• _What is needed_
In the entries below, the word "echo" appears on some lines. Copy each of those lines.

• _Material shown_

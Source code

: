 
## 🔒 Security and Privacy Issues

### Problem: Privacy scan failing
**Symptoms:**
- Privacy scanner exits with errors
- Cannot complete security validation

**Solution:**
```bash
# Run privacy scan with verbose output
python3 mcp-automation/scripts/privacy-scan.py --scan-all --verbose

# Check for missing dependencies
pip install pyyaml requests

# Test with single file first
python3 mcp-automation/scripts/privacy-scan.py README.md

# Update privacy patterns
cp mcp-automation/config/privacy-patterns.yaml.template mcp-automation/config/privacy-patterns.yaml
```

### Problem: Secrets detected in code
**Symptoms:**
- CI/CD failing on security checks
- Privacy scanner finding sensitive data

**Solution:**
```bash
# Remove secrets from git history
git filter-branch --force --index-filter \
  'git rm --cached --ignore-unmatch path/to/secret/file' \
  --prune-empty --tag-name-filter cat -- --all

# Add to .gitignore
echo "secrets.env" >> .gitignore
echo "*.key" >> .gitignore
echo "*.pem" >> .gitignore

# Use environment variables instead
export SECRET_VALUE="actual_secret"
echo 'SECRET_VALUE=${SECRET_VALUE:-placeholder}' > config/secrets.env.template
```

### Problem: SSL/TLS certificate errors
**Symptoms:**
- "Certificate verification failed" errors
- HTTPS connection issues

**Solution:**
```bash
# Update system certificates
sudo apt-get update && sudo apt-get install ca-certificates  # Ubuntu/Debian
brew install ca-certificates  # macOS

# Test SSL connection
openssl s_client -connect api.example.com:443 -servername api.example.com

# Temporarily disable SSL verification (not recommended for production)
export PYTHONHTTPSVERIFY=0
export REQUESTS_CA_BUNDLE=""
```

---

• _Answer_
echo "secrets.env" >> .gitignore
echo "*.key" >> .gitignore
echo "*.pem" >> .gitignore
echo 'SECRET_VALUE=${SECRET_VALUE:-placeholder}' > config/secrets.env.template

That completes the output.